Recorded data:
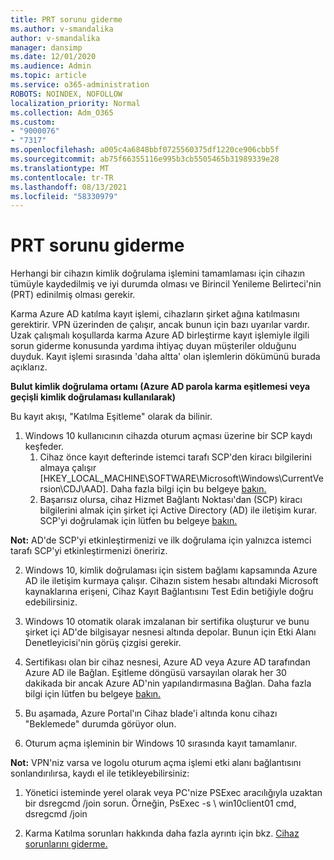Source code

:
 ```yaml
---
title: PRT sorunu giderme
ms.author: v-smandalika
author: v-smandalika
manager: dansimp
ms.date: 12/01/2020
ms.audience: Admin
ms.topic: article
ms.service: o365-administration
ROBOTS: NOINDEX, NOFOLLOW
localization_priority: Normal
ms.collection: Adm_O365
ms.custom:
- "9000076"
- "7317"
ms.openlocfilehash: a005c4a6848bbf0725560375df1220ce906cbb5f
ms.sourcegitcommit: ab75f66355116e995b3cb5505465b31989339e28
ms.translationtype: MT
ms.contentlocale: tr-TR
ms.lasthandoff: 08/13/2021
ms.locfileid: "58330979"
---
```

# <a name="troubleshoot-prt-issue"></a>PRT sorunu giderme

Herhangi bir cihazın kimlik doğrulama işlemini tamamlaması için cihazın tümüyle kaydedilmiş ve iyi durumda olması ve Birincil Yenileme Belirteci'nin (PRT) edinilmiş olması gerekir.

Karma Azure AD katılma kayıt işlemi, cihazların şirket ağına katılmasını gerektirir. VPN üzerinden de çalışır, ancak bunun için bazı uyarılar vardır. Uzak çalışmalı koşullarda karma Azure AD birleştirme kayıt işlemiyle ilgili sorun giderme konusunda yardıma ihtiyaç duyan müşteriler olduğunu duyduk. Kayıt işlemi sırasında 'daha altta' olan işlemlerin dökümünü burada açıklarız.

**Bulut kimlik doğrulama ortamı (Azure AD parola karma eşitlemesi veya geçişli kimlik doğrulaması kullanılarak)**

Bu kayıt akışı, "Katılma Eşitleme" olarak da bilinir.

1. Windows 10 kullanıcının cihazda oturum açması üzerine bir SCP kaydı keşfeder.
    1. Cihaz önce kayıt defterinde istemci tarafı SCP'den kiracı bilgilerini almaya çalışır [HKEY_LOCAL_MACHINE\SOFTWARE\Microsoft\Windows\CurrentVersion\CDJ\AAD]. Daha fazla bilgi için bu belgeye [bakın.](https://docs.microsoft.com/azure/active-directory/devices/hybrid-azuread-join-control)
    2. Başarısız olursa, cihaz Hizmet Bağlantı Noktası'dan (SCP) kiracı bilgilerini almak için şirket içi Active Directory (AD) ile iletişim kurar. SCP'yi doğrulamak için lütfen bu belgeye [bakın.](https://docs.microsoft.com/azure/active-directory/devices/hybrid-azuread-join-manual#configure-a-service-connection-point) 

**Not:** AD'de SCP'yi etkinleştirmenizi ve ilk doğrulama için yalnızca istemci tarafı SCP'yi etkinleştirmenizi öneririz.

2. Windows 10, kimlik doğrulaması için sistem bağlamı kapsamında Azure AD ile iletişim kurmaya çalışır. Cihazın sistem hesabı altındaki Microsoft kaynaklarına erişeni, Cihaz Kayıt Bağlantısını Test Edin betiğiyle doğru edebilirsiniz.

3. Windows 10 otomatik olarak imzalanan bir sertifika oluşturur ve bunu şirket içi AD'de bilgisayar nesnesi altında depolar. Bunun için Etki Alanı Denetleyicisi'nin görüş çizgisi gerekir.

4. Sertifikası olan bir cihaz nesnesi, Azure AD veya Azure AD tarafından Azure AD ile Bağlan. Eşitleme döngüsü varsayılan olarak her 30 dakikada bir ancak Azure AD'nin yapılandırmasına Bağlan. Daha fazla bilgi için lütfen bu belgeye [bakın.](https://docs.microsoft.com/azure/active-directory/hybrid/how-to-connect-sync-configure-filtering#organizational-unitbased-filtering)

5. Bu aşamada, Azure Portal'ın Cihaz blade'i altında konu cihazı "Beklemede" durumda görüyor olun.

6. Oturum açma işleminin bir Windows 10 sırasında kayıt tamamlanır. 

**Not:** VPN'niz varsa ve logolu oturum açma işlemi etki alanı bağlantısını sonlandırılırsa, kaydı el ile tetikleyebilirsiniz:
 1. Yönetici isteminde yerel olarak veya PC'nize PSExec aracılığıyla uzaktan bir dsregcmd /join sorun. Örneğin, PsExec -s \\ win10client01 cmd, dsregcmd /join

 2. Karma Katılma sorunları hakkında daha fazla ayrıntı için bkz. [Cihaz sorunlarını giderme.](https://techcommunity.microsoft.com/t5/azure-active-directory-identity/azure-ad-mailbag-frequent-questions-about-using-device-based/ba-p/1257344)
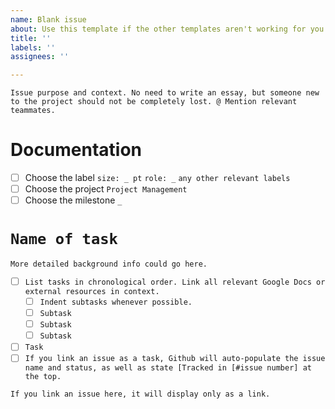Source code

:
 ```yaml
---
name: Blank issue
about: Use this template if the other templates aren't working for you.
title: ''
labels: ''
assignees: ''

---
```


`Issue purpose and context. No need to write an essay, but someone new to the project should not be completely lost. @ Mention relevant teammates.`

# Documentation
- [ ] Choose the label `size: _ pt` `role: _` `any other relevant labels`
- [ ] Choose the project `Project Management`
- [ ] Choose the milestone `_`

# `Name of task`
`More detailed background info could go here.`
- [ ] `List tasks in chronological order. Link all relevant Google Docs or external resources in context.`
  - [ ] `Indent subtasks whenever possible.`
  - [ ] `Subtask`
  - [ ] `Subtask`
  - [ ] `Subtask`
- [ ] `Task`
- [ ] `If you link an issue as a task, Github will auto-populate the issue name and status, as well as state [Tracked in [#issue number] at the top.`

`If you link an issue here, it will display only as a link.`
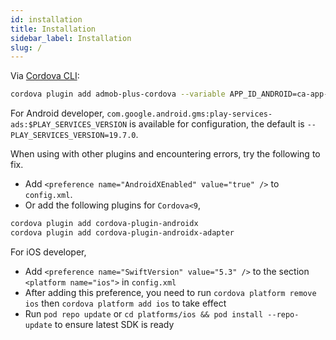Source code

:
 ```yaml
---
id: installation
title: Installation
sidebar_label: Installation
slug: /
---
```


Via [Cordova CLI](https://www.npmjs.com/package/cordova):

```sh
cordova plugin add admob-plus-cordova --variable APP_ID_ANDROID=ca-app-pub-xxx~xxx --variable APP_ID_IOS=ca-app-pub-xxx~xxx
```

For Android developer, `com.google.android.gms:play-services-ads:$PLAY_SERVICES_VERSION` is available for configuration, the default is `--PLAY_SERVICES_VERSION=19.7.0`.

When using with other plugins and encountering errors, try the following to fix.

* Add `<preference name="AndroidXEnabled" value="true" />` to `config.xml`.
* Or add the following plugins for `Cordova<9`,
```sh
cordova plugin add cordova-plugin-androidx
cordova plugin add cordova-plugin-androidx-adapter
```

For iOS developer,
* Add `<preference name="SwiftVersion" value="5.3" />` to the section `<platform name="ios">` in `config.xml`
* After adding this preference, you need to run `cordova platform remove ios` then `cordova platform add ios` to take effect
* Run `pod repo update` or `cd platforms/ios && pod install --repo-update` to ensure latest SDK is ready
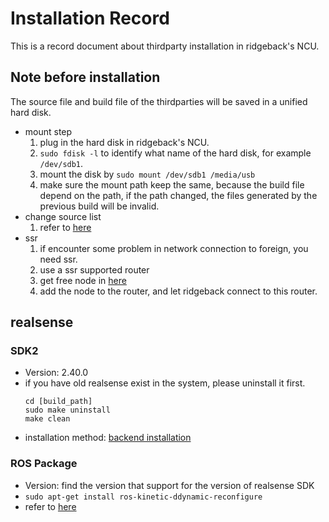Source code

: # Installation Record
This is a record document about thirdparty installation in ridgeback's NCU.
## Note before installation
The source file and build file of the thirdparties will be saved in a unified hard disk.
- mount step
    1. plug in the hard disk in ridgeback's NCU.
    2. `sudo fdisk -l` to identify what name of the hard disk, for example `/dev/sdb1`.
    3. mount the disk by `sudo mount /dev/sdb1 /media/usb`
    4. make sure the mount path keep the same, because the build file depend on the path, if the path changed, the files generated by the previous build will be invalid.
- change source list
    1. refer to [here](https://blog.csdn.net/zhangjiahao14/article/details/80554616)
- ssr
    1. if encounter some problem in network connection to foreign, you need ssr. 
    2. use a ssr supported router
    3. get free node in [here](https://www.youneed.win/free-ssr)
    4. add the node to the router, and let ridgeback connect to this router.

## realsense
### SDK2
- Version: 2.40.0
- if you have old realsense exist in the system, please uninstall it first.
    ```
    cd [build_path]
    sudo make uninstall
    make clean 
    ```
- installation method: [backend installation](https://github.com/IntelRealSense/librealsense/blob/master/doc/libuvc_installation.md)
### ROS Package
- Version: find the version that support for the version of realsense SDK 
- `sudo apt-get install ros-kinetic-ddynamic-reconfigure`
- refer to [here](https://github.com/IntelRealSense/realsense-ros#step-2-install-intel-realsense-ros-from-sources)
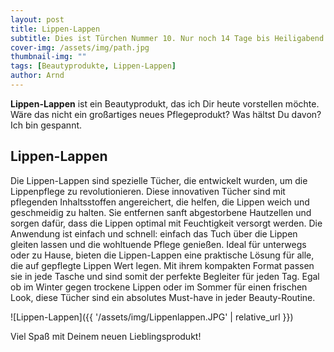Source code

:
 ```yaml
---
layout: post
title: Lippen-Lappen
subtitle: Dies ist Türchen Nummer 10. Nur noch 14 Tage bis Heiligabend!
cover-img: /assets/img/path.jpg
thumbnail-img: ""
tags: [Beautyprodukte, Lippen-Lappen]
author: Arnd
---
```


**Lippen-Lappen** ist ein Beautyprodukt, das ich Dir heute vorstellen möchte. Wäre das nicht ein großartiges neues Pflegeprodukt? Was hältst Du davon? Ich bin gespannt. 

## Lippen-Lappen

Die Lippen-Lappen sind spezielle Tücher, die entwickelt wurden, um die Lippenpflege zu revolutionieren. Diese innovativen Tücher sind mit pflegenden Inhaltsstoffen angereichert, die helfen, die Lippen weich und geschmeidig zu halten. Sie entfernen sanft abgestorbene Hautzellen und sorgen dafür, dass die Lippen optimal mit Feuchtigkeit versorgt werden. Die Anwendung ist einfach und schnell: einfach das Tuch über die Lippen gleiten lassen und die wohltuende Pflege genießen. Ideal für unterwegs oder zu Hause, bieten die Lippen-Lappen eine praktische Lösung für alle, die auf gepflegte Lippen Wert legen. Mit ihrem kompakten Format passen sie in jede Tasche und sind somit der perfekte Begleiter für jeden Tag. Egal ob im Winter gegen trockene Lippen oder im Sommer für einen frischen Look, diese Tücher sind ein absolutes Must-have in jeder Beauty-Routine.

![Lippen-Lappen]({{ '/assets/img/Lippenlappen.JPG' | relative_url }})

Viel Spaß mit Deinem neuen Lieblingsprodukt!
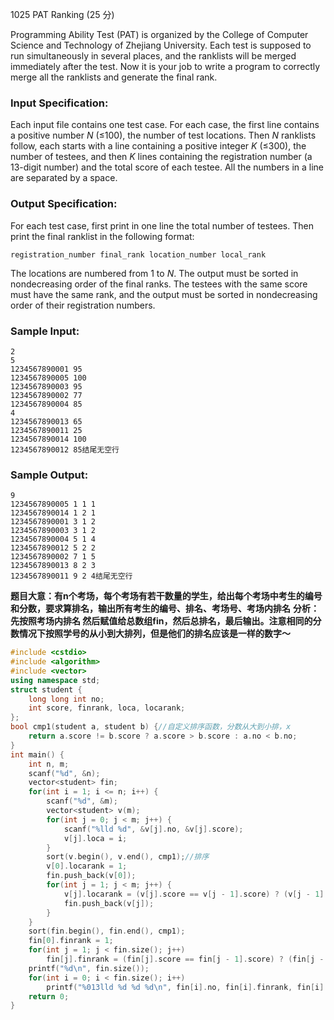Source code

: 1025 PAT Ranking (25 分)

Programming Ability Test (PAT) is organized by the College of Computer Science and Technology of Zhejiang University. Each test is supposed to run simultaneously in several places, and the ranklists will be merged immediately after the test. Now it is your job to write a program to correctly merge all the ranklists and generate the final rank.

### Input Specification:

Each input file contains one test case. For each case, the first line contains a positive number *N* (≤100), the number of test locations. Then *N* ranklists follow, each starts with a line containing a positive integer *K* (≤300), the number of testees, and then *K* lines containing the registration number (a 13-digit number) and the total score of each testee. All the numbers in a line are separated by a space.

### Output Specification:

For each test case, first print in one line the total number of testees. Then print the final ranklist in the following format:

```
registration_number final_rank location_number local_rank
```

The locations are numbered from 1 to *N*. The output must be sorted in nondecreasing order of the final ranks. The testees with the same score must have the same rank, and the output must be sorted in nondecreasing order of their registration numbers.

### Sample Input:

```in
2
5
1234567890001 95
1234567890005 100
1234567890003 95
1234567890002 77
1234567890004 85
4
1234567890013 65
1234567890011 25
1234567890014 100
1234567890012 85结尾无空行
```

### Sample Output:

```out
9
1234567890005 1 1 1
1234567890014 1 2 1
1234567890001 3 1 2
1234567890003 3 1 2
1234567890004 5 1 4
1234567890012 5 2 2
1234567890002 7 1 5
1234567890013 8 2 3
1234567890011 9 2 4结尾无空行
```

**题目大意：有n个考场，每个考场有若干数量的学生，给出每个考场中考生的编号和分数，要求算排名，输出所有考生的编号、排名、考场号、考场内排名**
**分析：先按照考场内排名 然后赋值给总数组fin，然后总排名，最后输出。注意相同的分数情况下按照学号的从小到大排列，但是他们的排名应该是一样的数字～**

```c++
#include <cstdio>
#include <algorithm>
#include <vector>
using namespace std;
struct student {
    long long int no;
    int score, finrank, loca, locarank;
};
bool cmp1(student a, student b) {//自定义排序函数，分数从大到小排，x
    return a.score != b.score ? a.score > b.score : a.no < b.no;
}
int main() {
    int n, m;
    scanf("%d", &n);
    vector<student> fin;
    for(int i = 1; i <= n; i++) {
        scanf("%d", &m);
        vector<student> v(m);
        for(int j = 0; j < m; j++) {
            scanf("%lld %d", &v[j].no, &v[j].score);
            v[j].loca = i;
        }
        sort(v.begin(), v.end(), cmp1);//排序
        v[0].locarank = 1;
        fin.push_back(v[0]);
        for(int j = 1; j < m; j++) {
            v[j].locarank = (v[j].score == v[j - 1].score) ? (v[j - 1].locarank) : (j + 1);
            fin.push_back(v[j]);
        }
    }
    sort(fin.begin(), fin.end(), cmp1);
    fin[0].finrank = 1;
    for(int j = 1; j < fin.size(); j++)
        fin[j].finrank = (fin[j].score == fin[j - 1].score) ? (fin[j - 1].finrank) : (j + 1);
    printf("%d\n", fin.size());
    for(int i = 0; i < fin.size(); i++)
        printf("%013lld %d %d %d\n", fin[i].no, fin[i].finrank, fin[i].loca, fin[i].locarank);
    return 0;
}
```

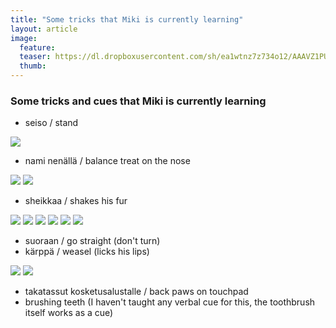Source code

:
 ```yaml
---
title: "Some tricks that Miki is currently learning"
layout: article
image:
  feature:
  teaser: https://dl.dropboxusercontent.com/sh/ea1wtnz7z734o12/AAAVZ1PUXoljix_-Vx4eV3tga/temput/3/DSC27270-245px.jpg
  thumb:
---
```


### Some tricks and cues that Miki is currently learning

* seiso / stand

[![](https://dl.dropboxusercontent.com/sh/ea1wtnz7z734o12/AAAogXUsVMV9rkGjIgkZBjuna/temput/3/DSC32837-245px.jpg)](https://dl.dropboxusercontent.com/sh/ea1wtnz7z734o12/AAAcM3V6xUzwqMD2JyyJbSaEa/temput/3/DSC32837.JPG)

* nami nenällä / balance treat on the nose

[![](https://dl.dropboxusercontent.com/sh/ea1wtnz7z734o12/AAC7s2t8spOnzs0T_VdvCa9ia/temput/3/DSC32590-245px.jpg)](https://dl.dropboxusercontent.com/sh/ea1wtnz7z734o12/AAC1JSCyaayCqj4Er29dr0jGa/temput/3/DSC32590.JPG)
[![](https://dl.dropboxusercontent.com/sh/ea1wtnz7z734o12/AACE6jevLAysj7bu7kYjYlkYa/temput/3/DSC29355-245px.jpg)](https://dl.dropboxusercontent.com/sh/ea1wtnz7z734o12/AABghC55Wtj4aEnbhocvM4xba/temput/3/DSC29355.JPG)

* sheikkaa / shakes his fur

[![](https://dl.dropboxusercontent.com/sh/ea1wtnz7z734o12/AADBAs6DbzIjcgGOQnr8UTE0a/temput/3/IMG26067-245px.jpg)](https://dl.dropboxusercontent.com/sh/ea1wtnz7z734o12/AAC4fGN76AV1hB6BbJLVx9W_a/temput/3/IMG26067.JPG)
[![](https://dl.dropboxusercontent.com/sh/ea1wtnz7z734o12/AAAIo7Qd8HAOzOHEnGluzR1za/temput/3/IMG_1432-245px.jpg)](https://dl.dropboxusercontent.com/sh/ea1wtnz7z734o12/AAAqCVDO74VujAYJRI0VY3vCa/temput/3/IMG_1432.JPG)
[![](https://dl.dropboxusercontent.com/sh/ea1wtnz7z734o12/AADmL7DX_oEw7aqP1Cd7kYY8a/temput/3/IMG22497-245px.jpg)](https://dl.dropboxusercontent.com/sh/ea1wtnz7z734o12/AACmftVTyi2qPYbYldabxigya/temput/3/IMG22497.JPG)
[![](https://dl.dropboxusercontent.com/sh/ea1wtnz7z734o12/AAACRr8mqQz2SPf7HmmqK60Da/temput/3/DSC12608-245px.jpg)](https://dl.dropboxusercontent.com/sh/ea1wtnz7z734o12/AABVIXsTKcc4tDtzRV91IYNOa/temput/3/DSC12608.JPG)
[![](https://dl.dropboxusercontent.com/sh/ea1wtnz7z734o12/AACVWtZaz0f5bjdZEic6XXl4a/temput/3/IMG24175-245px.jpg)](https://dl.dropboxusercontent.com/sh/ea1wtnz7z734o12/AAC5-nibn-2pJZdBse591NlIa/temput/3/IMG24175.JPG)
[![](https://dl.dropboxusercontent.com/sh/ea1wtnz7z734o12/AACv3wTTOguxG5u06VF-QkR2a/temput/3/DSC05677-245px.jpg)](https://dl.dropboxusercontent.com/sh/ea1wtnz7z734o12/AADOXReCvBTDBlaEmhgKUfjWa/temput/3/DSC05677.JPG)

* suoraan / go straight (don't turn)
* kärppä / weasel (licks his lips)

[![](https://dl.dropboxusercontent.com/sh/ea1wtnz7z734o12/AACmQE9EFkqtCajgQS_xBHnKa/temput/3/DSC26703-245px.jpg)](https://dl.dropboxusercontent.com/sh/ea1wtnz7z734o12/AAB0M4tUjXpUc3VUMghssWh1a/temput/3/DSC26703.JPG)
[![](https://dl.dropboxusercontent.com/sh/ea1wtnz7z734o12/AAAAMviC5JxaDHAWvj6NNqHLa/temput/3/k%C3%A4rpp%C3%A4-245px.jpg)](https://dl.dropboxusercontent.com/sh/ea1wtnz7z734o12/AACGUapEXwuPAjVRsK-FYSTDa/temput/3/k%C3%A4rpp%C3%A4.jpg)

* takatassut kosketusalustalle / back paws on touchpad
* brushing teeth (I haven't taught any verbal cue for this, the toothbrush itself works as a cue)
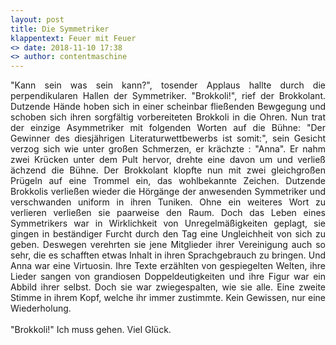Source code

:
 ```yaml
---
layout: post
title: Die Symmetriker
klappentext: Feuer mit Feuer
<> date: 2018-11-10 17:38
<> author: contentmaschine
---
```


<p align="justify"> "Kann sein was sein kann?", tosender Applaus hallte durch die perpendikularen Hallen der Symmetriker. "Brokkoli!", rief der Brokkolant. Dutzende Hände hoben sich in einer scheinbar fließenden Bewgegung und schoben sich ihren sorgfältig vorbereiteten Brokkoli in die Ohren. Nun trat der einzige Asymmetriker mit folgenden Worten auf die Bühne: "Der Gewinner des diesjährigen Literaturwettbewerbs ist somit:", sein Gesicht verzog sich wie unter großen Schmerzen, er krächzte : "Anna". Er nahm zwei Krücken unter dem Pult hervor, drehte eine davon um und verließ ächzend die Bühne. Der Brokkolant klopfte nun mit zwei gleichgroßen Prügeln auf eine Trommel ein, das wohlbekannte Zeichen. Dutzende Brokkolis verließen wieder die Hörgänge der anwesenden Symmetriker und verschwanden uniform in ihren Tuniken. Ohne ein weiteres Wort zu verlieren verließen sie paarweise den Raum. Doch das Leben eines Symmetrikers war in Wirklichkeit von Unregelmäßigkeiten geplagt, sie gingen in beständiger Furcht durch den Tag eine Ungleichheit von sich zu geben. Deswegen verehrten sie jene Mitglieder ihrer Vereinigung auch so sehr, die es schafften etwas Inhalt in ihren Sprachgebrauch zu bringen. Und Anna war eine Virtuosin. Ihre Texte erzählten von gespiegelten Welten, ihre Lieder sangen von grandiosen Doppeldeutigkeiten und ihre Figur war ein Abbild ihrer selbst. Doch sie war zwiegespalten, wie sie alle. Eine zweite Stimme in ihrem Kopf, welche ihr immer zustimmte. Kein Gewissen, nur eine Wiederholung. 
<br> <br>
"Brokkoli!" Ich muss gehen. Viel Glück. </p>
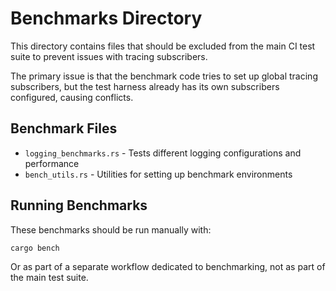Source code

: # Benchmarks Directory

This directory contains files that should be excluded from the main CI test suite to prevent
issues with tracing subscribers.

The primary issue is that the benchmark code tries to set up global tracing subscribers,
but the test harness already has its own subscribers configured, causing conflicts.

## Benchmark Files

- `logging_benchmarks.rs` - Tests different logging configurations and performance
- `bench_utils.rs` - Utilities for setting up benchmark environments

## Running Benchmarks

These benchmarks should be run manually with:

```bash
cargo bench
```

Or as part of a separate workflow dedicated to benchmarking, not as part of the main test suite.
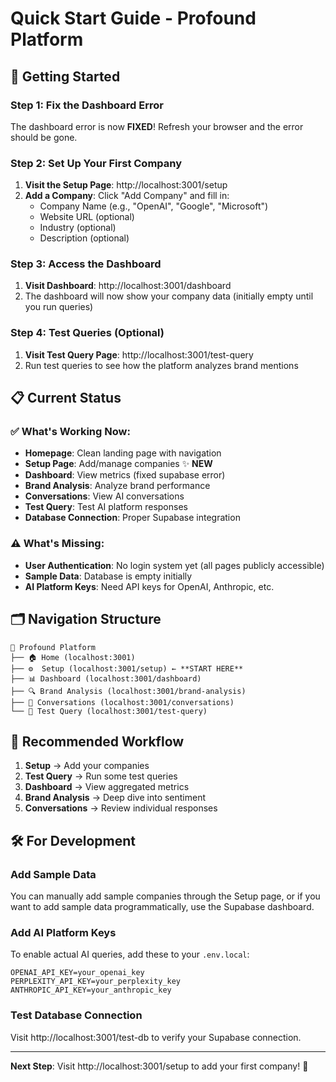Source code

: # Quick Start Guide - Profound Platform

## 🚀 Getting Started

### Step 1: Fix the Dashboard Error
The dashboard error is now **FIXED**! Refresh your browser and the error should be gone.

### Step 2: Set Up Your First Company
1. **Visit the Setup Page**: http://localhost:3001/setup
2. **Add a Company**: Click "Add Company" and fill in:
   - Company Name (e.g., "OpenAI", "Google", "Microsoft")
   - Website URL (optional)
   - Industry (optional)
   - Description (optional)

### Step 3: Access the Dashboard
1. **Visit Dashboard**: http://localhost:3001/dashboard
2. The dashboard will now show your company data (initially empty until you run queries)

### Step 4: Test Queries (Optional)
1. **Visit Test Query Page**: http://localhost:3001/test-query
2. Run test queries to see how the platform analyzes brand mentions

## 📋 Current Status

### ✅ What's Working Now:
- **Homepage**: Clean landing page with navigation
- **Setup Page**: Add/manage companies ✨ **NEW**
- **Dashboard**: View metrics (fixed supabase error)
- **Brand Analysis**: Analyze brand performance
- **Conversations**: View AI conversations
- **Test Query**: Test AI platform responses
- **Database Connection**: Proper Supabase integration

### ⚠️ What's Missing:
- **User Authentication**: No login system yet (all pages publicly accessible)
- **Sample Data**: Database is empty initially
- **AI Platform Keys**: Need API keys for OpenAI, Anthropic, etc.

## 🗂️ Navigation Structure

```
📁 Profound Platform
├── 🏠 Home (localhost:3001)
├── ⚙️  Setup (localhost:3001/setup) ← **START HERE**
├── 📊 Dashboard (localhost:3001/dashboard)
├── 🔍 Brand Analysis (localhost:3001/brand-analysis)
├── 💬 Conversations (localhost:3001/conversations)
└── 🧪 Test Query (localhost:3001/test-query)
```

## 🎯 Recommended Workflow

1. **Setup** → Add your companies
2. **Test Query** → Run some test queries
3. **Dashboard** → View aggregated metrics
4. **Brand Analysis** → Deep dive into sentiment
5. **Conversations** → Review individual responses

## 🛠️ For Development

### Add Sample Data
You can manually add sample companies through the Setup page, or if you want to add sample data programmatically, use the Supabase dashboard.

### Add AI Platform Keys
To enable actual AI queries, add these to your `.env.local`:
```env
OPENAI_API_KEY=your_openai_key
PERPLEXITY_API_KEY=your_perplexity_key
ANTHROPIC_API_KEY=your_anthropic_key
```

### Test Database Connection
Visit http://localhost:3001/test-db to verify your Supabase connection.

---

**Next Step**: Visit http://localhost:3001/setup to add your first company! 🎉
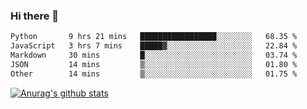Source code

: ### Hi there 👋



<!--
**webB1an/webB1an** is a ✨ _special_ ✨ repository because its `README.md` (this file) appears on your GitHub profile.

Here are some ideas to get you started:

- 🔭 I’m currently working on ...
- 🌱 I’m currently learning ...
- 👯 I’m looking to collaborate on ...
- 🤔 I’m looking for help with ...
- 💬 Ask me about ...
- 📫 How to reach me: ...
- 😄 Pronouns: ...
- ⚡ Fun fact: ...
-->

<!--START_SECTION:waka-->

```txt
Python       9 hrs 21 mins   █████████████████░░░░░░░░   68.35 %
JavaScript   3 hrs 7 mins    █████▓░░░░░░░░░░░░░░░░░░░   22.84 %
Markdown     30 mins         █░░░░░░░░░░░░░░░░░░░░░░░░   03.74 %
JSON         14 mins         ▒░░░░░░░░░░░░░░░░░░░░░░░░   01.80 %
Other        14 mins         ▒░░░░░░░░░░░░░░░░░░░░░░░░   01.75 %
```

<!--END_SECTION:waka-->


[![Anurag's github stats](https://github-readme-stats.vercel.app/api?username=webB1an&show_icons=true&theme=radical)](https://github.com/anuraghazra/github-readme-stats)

WHAT YOU NEED TO DO:
All that is wanted is a faithful reproduction of the line above with "- **Homepage**: Clean", the line with "### Add AI Platform Keys", and every line in between.

ANSWER FOR THIS EXERCISE:
- **Homepage**: Clean landing page with navigation
- **Setup Page**: Add/manage companies ✨ **NEW**
- **Dashboard**: View metrics (fixed supabase error)
- **Brand Analysis**: Analyze brand performance
- **Conversations**: View AI conversations
- **Test Query**: Test AI platform responses
- **Database Connection**: Proper Supabase integration

### ⚠️ What's Missing:
- **User Authentication**: No login system yet (all pages publicly accessible)
- **Sample Data**: Database is empty initially
- **AI Platform Keys**: Need API keys for OpenAI, Anthropic, etc.

## 🗂️ Navigation Structure

```
📁 Profound Platform
├── 🏠 Home (localhost:3001)
├── ⚙️  Setup (localhost:3001/setup) ← **START HERE**
├── 📊 Dashboard (localhost:3001/dashboard)
├── 🔍 Brand Analysis (localhost:3001/brand-analysis)
├── 💬 Conversations (localhost:3001/conversations)
└── 🧪 Test Query (localhost:3001/test-query)
```

## 🎯 Recommended Workflow

1. **Setup** → Add your companies
2. **Test Query** → Run some test queries
3. **Dashboard** → View aggregated metrics
4. **Brand Analysis** → Deep dive into sentiment
5. **Conversations** → Review individual responses

## 🛠️ For Development

### Add Sample Data
You can manually add sample companies through the Setup page, or if you want to add sample data programmatically, use the Supabase dashboard.

### Add AI Platform Keys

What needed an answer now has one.